How to choose a programming language?

Illustration of a person surrounded by hands offering cards with programming language names like Python, JavaScript, Ruby, and others, depicting choice or decision-making in coding. Illustration of a person surrounded by hands offering cards with programming language names like Python, JavaScript, Ruby, and others, depicting choice or decision-making in coding.

By different estimations, the number of production-ready programming languages in the world varies from 400 to 600. And at least two orders of magnitude more experimental projects. How to make a good choice, having so many options? How to choose a language, which not only will turn out to be commercially in demand but also will bring joy in everyday practice? How will this choice show itself in the long-term?

The criteria of choosing the first and the N-th language differ radically. This article describes the process of choosing the first language. What is meant by "the first" language? The one in which you can fulfill commercial orders! That means, if you have read something about a dozen of languages, but can't make it to the Junior in every of them, – this article can be useful for you.

The illusion of choice

The first thing you have to understand is that you don't have much of a choice. It's not hard to pick out the TOP-10 of leaders from all the variety of languages. 80% of all that's happening is happening there. Precisely by Pareto. TOP-20 of "known" languages defines the boundaries of the reasonable choice (of the first language). One more ten of "small stuff" is for adventurers. "Fear and Loathing in Las Vegas" – next on the list.

In alphabetical order:

TOP-10
  • C
  • C++
  • C#
  • Java
  • JavaScript / TypeScript
  • Objective-C
  • PHP
  • Python
  • Ruby
  • Scala
TOP-20
  • Assemblers
  • Clojure
  • Delphi / Pascal
  • F#
  • Go
  • Haskell
  • Lua
  • Perl
  • Swift
  • Visual Basic

Also, there is a separate group of specialized titles unrelated to the programming languages of general purpose:

  • CSS
  • HTML
  • MATLAB
  • R
  • Shell(s)
  • SQL
  • XML
  • Verilog
  • VHDL

"Kindred" languages like JavaScript / TypeScript, Delphi / Pascal and all kinds of Assemblers are grouped for simplicity. The statistics this (and similar) lists are based on will be considered later. Our current goal is to illustrate the idea.
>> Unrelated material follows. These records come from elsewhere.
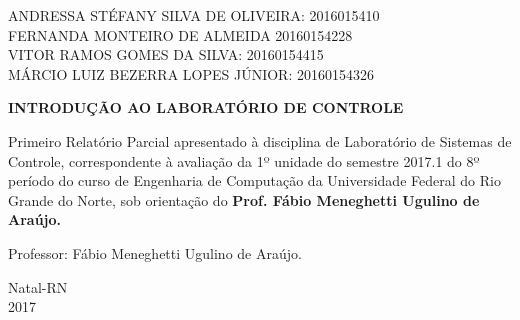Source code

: \documentclass[a4paper,12pt]{article}
\begin{document}
\newpage


\thispagestyle{empty}

\begin{center}
\begin{normalsize}
ANDRESSA STÉFANY SILVA DE OLIVEIRA: 2016015410\\
\vspace{0.8cm}
FERNANDA MONTEIRO DE ALMEIDA 20160154228\\
\vspace{0.8cm}
VITOR RAMOS GOMES DA SILVA: 20160154415\\
\vspace{0.8cm}
MÁRCIO LUIZ BEZERRA LOPES JÚNIOR: 20160154326\\

\end{normalsize}
\end{center}
\vspace{3cm}

{\bf{\large {\centering INTRODUÇÃO AO LABORATÓRIO DE CONTROLE\\}}}

\vspace{4cm}

\begin{adjustwidth}{7.5cm}{0cm}

{\normalsize

Primeiro Relatório Parcial apresentado à disciplina de
Laboratório de Sistemas de Controle, correspondente à
avaliação da 1º unidade do semestre 2017.1 do 8º período
do curso de Engenharia de Computação da
Universidade Federal do Rio Grande do Norte, sob
orientação do {\bf Prof. Fábio Meneghetti Ugulino de
Araújo.}

}

\end{adjustwidth}

\vspace{2cm}

\begin{center}

Professor:  Fábio Meneghetti Ugulino de Araújo.

\vspace{2.5cm}

{\large Natal-RN\\
2017}

\end{center}

\newpage

\end{document}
The difference in relevance, amount of available information, opportunity to change the company etc. is huge for the leading languages and the lagging ones. It's enough to say that for comparing quantity indicators of the TOP-40 languages (like the Number of Repositories) logarithmic scales are always used.

The conclusion: if you don't know what language to choose – choose one of the popular ones. The inertness of the industry is huge. Radical changes happen very rarely (and more rarely, with time), but the leaders in the list hold their positions stably. The change of the leader(-s) in this or that field, almost always, happens through the change of the platform itself but not through the loss in a "fair" competition. Perl, Cobol, Pascal – are the rare counter-examples. Want a new language? Wait for the change of the platform (or the paradigm).

What do we choose?

One more unpleasant truth – we don't choose the language. We choose the field, which is accompanied by one, two or three languages. They are already "chosen" for us. By whom? By the industry, market, historical accident, after all.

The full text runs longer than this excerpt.